Rage erupts within me. I must end this. I will end this … for good!

I signal to Jack. He tosses the katana, and I catch it as Hook turns his attention to me.

Thoughts of my family flood my mind. Mikey’s panicked face as he dangled over the crocodile pit. My mother’s surprised expression after being held hostage, waiting for her children to be brought to the palace to save them. The night Joanna was taken from me, and the hurt in her eyes about broken pinkie promises to never grow up. And a final thought for my father, the clinking of his tags reminding me I will never see him again.

“I am not a little girl!” I scream. Lifting the sword over my head, I slam the blade down.





Hook’s guttural scream is drowned out by the crack of thunder and the pouring of rain. I watch as his right arm, the antidote still clenched in his severed hand, one finger adorned with the skull-and-crossbones ring, falls into the crocodile pit. The coppery smell of fresh blood hangs in the air as Captain Hook falls to his knees. He tries to stop the blood with his gloved hand, but to no avail. With his teeth he rips his glove off his remaining hand and holds his bleeding stump to his chest. He stares into the dark chasm as the crunch of bones and broken glass echoes from the pit. In the distance, Big Ben chimes for the first time in a year, its clang announcing midnight in Everland.

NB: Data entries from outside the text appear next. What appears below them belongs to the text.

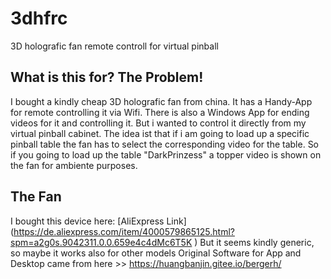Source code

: # 3dhfrc
3D holografic fan remote controll for virtual pinball

## What is this for? The Problem!
I bought a kindly cheap 3D holografic fan from china.
It has a Handy-App for remote controlling it via Wifi.
There is also a Windows App for ending videos for it and controlling it.
But i wanted to control it directly from my virtual pinball cabinet.
The idea ist that if i am going to load up a specific pinball table the fan has to select the corresponding video for the table.
So if you going to load up the table "DarkPrinzess" a topper video is shown on the fan for ambiente purposes.

## The Fan
I bought this device here: [AliExpress Link] (https://de.aliexpress.com/item/4000579865125.html?spm=a2g0s.9042311.0.0.659e4c4dMc6T5K	)
But it seems kindly generic, so maybe it works also for other models
Original Software for App and Desktop came from here >> https://huangbanjin.gitee.io/bergerh/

The world around me slows. Out of the corner of my eye, I watch as the Lost Boys fight off the Marauders beneath a lightning-streaked sky. As the storm rages around me, I drop the sword, sending it clattering to the wet stone. When I lift my eyes, the leader of the Marauders is staring straight at me.

Hook turns his gaze to the sky, his square jaw clenching with a grimace. Pain etches the lines on his face, but I am certain it is from more than just his arm. Trembling in the heavy rain, he turns his dark, glassy gaze toward my sword and then locks eyes with me.

“I came to England to win her for my mother,” he shouts above the roar of the rain. “For once in my life, to prove to her I’m more than just a worthless child. And now …” He scans the smoky clouds and the flames licking toward the night sky.

Hook covers his grief-stricken face with his hand. It is then I see them, the oozing blisters covering his fingers and the blackened fingernails, and I feel as if I’ve been punched in the gut. Why didn’t I see it? Consider that he, too, could be vulnerable?

“You’ve contracted the virus,” I say, hearing the shock in my voice. “All this time … this whole time your soldiers wore the masks, but you … you didn’t.”

Hook grimaces, averting his gaze. “When I discovered what I had done, when I killed nearly everyone in London, it was too late. Even for me.”

Hesitantly, I kneel and place a hand on his shoulder. As if surprised by my touch, he flinches. He stares at me with the single frightened and wide eye of a boy, a Lost Boy. Acquiring the cure to rule the world may have been his goal, but it was never his primary agenda. He was after the cure because he needed it.